Columbia University biomedical engineer Elisa Konofagou hopes to use ultrasound to treat Alzheimer’s disease. Before COVID-19 interrupted participant recruitment, she and colleagues were preparing a pilot study to inject tiny gas-filled bubbles into the bloodstream of six people with Alzheimer’s and use pulses of ultrasound to oscillate the microbubbles in blood vessels lining the brain. The mechanical force of those vibrations can temporarily pull apart the cells lining these vessels. The researchers hope opening this blood-brain barrier will help the brain clear toxic proteins. (Konofagou’s team and others are also exploring this ultrasound-microbubble combination to deliver drugs to the brain.)
In his first test of ultrasound after years of studying TMS, George looked to reduce pain. His team applied increasing heat to the arms of 19 participants, who tended to become more sensitive over repeated tests, reporting pain at lower temperatures by the last test.
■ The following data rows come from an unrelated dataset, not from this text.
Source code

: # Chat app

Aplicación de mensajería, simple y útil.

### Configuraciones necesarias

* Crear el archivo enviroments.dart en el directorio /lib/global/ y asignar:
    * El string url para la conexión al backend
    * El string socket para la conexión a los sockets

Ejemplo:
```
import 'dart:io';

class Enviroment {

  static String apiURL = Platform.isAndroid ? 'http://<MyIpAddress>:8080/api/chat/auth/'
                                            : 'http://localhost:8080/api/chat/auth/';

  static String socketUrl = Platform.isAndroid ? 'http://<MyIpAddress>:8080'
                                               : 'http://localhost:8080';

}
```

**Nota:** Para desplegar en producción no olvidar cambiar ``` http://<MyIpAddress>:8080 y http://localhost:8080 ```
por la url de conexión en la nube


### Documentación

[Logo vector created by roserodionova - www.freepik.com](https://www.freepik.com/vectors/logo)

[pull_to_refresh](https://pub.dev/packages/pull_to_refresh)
But if, between the first and last test, they had pulses of ultrasound aimed at the thalamus, their pain threshold dipped half as much. “This is definitely a double green light” to keep pursuing the technology, George says.
George regularly treats depressed patients with TMS and has seen the technology save lives. “But everybody wonders if we could go deep with a different technology—that would be a game changer,” he says. “Ultrasound holds that promise, but the question is can it really deliver?”